Whatever legacy the premiership of Peter W. Botha leaves South Africa, a large part of the responsibility for it will rest with a reserved and studious man who is said to be Botha's closest adviser.
Gen. Magnus Andre de Merindol Malan is chief of one of the most powerful military forces on the African continent and only one that many believe has nuclear weapons capability.
Despite this potential superiority, Malan's speeches reveal a keen awareness of South Africa's long-term military vulnerability.
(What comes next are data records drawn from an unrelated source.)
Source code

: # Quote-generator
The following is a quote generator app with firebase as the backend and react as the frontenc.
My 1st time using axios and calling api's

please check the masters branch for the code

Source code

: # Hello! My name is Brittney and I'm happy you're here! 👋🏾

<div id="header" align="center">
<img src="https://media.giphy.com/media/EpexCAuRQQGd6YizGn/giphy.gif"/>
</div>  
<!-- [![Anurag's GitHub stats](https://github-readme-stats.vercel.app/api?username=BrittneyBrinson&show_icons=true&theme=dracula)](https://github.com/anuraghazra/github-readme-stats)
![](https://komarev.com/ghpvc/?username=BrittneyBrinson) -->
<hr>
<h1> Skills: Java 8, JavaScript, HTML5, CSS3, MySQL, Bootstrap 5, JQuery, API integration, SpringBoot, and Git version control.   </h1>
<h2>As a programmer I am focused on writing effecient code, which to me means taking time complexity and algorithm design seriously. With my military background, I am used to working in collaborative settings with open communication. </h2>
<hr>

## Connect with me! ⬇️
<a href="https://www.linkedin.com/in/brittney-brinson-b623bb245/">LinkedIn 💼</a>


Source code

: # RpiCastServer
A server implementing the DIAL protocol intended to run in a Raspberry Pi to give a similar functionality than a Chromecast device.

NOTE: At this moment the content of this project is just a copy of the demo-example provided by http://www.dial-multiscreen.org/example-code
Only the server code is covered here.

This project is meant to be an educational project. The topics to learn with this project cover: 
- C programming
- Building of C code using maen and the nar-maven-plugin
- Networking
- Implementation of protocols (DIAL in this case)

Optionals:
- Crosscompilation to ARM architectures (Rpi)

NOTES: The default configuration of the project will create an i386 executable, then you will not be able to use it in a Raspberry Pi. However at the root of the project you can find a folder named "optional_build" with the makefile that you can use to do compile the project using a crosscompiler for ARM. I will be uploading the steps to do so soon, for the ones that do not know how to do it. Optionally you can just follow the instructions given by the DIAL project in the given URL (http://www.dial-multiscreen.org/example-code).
For him, the threat lies not only in what Botha calls a total Marxist onslaught against his country but also in the internal rebellion that onslaught could cause if the majority of its people are discontented.
"It is clear that the world regards a physical trial of strength as the logical result of the friction in southern Africa," Malan said in 1976.
"We are even now committed to a war of low intensity, and a passive posture in the face of the assault must inevitably end in defeat," he said a year later. "This total struggle is one we dare not lose, because we will not be given a second chance."
When Malan was appointed by Botha in July 1976, he became at age 46 the youngest defense chief in South Africa's history.
Malan attended South Africa's equivalent of West Point, then in Pretoria, the town where he was born. His training also included a one-year staff course in 1962 at the U.S. Command and General Staff College at Ft. Levenworth, Kan.
Bypassing many senior officers, he rose rapidly and took command in 1966 of South Africa's fledgling counterinsurgency effort in Namibia (Southwest Africa). After a stint as head of the Military Academy he became chief of the Army in 1973, a post he held during South Africa's entry into the war in Angola.
Under Malan, the Army was expanded to include all races, and women have gotten more attention. His personal aide-de-camp, a captain, is a woman.
Despite his American experience, Malan clearly regards the West to be as much of a threat to South Africa as the Communist bloc. The war against South Frica comes from two sides, he told a newspaper in 1977. On the one band there is international communism with its friends, and on the other, the Western world and its humanitarian hangers-on.